Gemäß dem genannten Erwägungsgrund soll die Bedingung Folgendes gewährleisten Schutz vor böswilligen Meldungen. Die meldende Person muss nämlich berechtigten Grund zu der Annahme haben, dass die Informationen über die gemeldete Verletzung zum Zeitpunkt der Meldung wahr waren und in den Anwendungsbereich der Richtlinie fielen. Diese Bedingung sollte als wichtigster Schutz gegen böswillige und leichtfertige oder missbräuchliche Meldungen dienen und sicherstellen, dass Hinweisgeber, die vorsätzlich und wissentlich falsche oder irreführende Informationen melden, keinen Anspruch auf Schutz vor Vergeltungsmaßnahmen haben.

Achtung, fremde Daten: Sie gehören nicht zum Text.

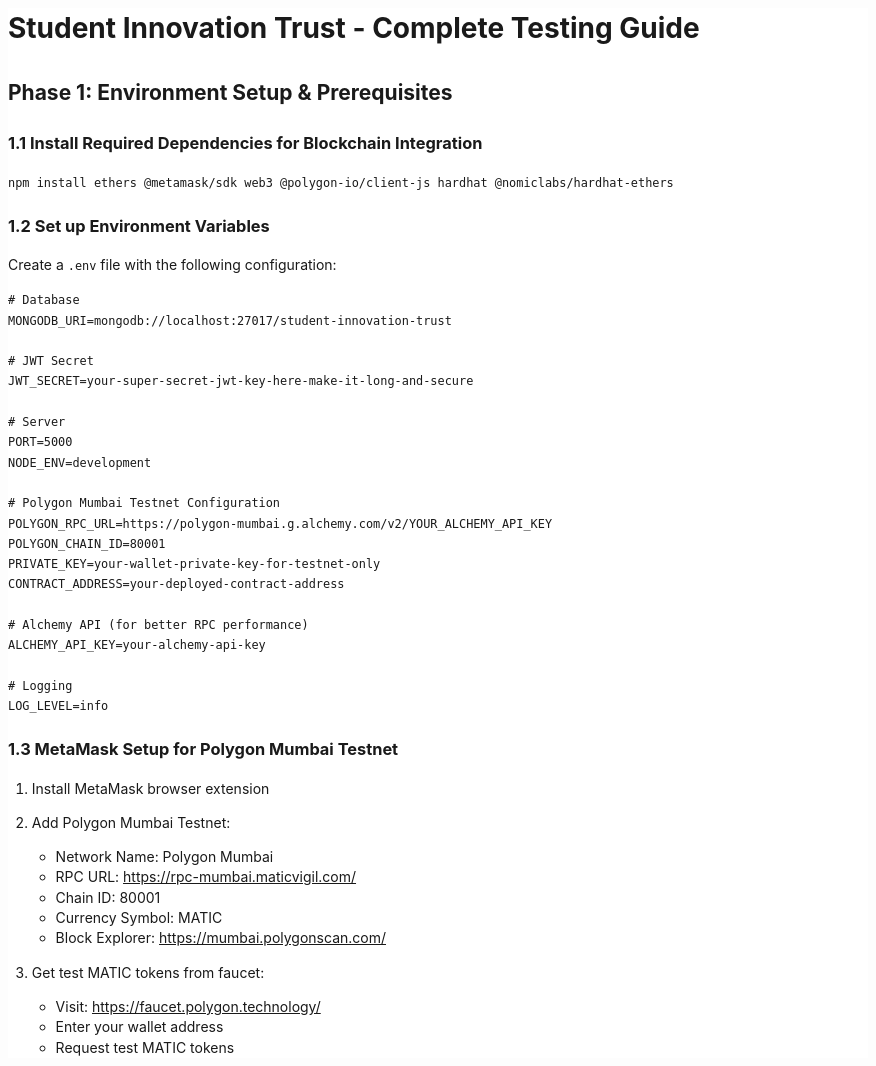 # Student Innovation Trust - Complete Testing Guide

## Phase 1: Environment Setup & Prerequisites

### 1.1 Install Required Dependencies for Blockchain Integration

```bash
npm install ethers @metamask/sdk web3 @polygon-io/client-js hardhat @nomiclabs/hardhat-ethers
```

### 1.2 Set up Environment Variables

Create a `.env` file with the following configuration:

```env
# Database
MONGODB_URI=mongodb://localhost:27017/student-innovation-trust

# JWT Secret
JWT_SECRET=your-super-secret-jwt-key-here-make-it-long-and-secure

# Server
PORT=5000
NODE_ENV=development

# Polygon Mumbai Testnet Configuration
POLYGON_RPC_URL=https://polygon-mumbai.g.alchemy.com/v2/YOUR_ALCHEMY_API_KEY
POLYGON_CHAIN_ID=80001
PRIVATE_KEY=your-wallet-private-key-for-testnet-only
CONTRACT_ADDRESS=your-deployed-contract-address

# Alchemy API (for better RPC performance)
ALCHEMY_API_KEY=your-alchemy-api-key

# Logging
LOG_LEVEL=info
```

### 1.3 MetaMask Setup for Polygon Mumbai Testnet

1. Install MetaMask browser extension
2. Add Polygon Mumbai Testnet:
   - Network Name: Polygon Mumbai
   - RPC URL: https://rpc-mumbai.maticvigil.com/
   - Chain ID: 80001
   - Currency Symbol: MATIC
   - Block Explorer: https://mumbai.polygonscan.com/

3. Get test MATIC tokens from faucet:
   - Visit: https://faucet.polygon.technology/
   - Enter your wallet address
   - Request test MATIC tokens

Falschen Hinweisgeberbericht nach dem EU-Hinweisgeber-Gesetz

Der von der Richtlinie verfolgte Ansatz scheint nicht der beste zu sein. Zumindest nicht für die Berichtspflichtigen. Das EU-Whistleblowing-Gesetz verlangt von der meldenden Person ein gewisses Maß an Wahrscheinlichkeit in Bezug auf den Wahrheitsgehalt der Informationen und den materiellen Geltungsbereich der Whistleblower-Richtlinie zum Zeitpunkt der Meldung. Die Richtlinie sieht keine widerlegbare Vermutung vor, dass diese Bedingung erfüllt ist, bis das Gegenteil bewiesen ist. Dies stellt die Beweislast bei der meldepflichtigen Person als schwächere Partei im Verfahren, was ihr Rechtsrisiko erheblich erhöht.

 

Das Whistleblowing-Gesetz definiert den rechtlichen Standard „angemessene Gründe“ nicht und überlässt dies den nationalen Gesetzen. Darüber hinaus ist dies nicht die einzige Rechtsnorm, die für die Bedingung gilt. Die Informationen über den Verstoß, auf die sich die besprochene Bedingung bezieht, werden in Artikel 5 als Informationen definiert, einschließlich begründeter Verdachtüber tatsächliche oder potenzielle Verstöße, die aufgetreten sind oder mit hoher Wahrscheinlichkeit auftreten werden. Es ist nicht klar, warum diese Definition den Begriff „begründeter Verdacht“ verwendet, während sie in Artikel 6 vom Antragsteller „hinreichende Gründe“ verlangt. Diese Rechtsnormen können in einigen nationalen Gesetzgebungen eine sehr unterschiedliche Bedeutung haben, was sicherlich zur Verwirrung beitragen wird.

 

Sicherlich sind jedoch nicht alle Meldungen mit einem geringeren Wahrscheinlichkeitsgrad als die geforderten „hinreichenden Gründe“ (noch „begründeter Verdacht“) zwangsläufig mit vorsätzlich falschen und irreführenden Meldungen gleichzusetzen. Versteht man unter gutgläubigen Hinweisgebern all diejenigen, die nicht vorsätzlich falsche und irreführende Meldungen machen, teilt die Richtlinie die gutgläubigen Hinweisgeber offenbar in zwei weitere Gruppen ein. Der mit mehr und der mit weniger Treu und Glauben. Die Unterscheidung ist alles andere als unbedeutend, da der Schutz vor Vergeltungsmaßnahmen davon abhängt. Neben vorsätzlich unrechtmäßigen Hinweisgebern können sich auch Hinweisgeber mit „weniger“ gutem Glauben, die den Nachweis der hinreichenden Wahrscheinlichkeit für den Wahrheitsgehalt der Angaben zum Zeitpunkt der Meldung nicht erbringen, nicht auf die Schutzmaßnahmen gegen Vergeltungsmaßnahmen berufen . Auch die Tatsache, dass sich die gemeldeten Verstöße als begründet herausstellen, wird den Hinweisgebern mit „weniger“ gutem Glauben den Zugriff auf die Schutzmaßnahmen verwehren. Die umgekehrte Situation, in der der Hinweisgeber mit „mehr“ gutem Glauben Informationen meldet, die sich später als unwahr herausstellen und dennoch Schutz genießen, erscheint viel weniger relevant.

 

Anstelle der in Artikel 6 der EU-Whistleblower-Richtlinie festgelegten positiven Bedingung, könnte es angemessener sein, Böswilligkeit als negative Voraussetzung für den Schutz vor Vergeltungsmaßnahmen zu definieren. Ähnlich wie in Artikel 23 Absatz 2, wo Sanktionen für Hinweisgeber vorgesehen werden müssen, wenn festgestellt wird, dass sie wissentlich falsche Informationen gemeldet haben, könnte die Schutzverweigerung unter derselben Bedingung definiert werden. Eine solche Lösung wäre einfacher, würde ein geringeres rechtliches Risiko für Hinweisgeber darstellen und gleichzeitig den in Erwägungsgrund 32 dargelegten Zweck erreichen. Die Mitgliedstaaten können eine solche Lösung dennoch in ihre nationalen Gesetze einführen, da dies eine günstigere Bestimmung für die Rechte der Hinweisgeber darstellt.